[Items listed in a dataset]
===

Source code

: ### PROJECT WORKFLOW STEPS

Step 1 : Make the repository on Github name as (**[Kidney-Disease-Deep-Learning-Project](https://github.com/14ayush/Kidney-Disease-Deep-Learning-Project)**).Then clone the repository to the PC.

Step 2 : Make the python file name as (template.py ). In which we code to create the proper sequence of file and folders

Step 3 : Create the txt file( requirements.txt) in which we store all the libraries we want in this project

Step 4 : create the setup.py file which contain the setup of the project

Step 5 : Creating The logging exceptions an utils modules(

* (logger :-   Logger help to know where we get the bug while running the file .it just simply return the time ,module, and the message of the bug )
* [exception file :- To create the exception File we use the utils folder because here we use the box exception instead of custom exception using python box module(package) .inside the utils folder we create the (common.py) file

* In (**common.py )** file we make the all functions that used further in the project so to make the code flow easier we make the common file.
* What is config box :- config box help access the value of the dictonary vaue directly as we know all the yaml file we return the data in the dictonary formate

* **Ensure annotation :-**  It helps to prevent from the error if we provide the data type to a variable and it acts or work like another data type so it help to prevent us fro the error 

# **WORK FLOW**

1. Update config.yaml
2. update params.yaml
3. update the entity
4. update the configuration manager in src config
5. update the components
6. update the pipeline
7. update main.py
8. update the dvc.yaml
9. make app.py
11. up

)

===

Looking at the records above, say how many lines contain the string "file". Give the number and no other words.

Output for this exercise
7